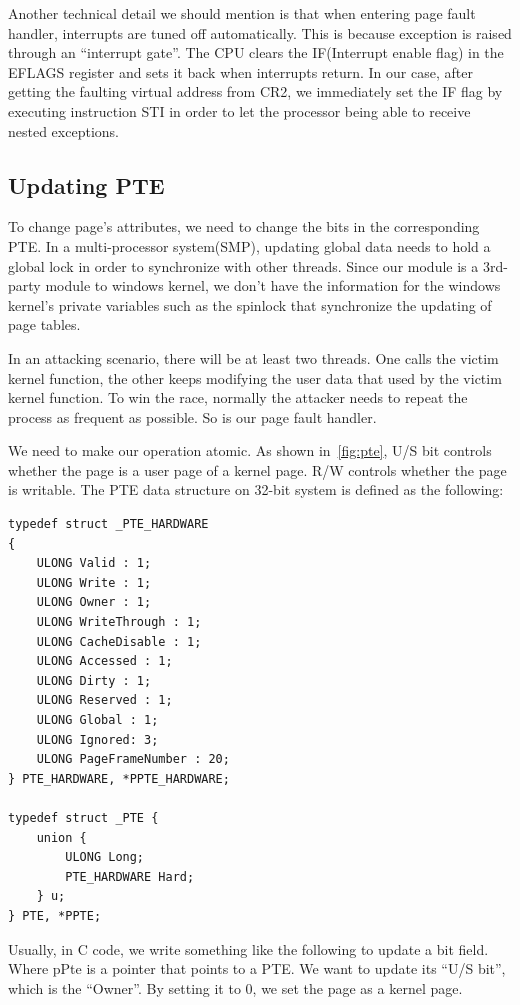 Another technical detail we should mention is that when entering page fault handler, interrupts are tuned off automatically. This is because exception is raised through an ``interrupt gate''. The CPU clears the IF(Interrupt enable flag) in the EFLAGS register and sets it back when interrupts return. In our case, after getting the faulting virtual address from CR2, we immediately set the IF flag by executing instruction STI in order to let the processor being able to receive nested exceptions.

\subsection{Updating PTE}

To change page's attributes, we need to change the bits in the corresponding PTE. In a multi-processor system(SMP), updating global data needs to hold a global lock in order to synchronize with other threads. Since our module is a 3rd-party module to windows kernel, we don't have the information for the windows kernel's private variables such as the spinlock that synchronize the updating of page tables. 

In an attacking scenario, there will be at least two threads. One calls the victim kernel function, the other keeps modifying the user data that used by the victim kernel function. To win the race, normally the attacker needs to repeat the process as frequent as possible. So is our page fault handler. 

We need to make our operation atomic. As shown in~\autoref{fig:pte}, U/S bit controls whether the page is a user page of a kernel page. R/W controls whether the page is writable. The PTE data structure on 32-bit system is defined as the following:

\begin{lstlisting}[style=code] 
typedef struct _PTE_HARDWARE
{
	ULONG Valid : 1;
	ULONG Write : 1;
	ULONG Owner : 1;
	ULONG WriteThrough : 1;
	ULONG CacheDisable : 1;
	ULONG Accessed : 1;
	ULONG Dirty : 1;
	ULONG Reserved : 1;
	ULONG Global : 1;
	ULONG Ignored: 3;
	ULONG PageFrameNumber : 20;
} PTE_HARDWARE, *PPTE_HARDWARE;

typedef struct _PTE {
	union {
		ULONG Long;
		PTE_HARDWARE Hard;
	} u;
} PTE, *PPTE;
\end{lstlisting}


Usually, in C code, we write something like the following to update a bit field. Where pPte is a pointer that points to a PTE. We want to update its ``U/S bit'', which is the ``Owner''. By setting it to 0, we set the page as a kernel page.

§ §

• [Action item]
Images are to be left out when the records above are written out again exactly.

• [Response to this task]
 Another technical detail we should mention is that when entering page fault handler, interrupts are tuned off automatically. This is because exception is raised through an ``interrupt gate''. The CPU clears the IF(Interrupt enable flag) in the EFLAGS register and sets it back when interrupts return. In our case, after getting the faulting virtual address from CR2, we immediately set the IF flag by executing instruction STI in order to let the processor being able to receive nested exceptions.

\subsection{Updating PTE}

To change page's attributes, we need to change the bits in the corresponding PTE. In a multi-processor system(SMP), updating global data needs to hold a global lock in order to synchronize with other threads. Since our module is a 3rd-party module to windows kernel, we don't have the information for the windows kernel's private variables such as the spinlock that synchronize the updating of page tables. 

In an attacking scenario, there will be at least two threads. One calls the victim kernel function, the other keeps modifying the user data that used by the victim kernel function. To win the race, normally the attacker needs to repeat the process as frequent as possible. So is our page fault handler. 

We need to make our operation atomic. As shown in~\autoref{fig:pte}, U/S bit controls whether the page is a user page of a kernel page. R/W controls whether the page is writable. The PTE data structure on 32-bit system is defined as the following:

\begin{lstlisting}[style=code] 
typedef struct _PTE_HARDWARE
{
	ULONG Valid : 1;
	ULONG Write : 1;
	ULONG Owner : 1;
	ULONG WriteThrough : 1;
	ULONG CacheDisable : 1;
	ULONG Accessed : 1;
	ULONG Dirty : 1;
	ULONG Reserved : 1;
	ULONG Global : 1;
	ULONG Ignored: 3;
	ULONG PageFrameNumber : 20;
} PTE_HARDWARE, *PPTE_HARDWARE;

typedef struct _PTE {
	union {
		ULONG Long;
		PTE_HARDWARE Hard;
	} u;
} PTE, *PPTE;
\end{lstlisting}


Usually, in C code, we write something like the following to update a bit field. Where pPte is a pointer that points to a PTE. We want to update its ``U/S bit'', which is the ``Owner''. By setting it to 0, we set the page as a kernel page.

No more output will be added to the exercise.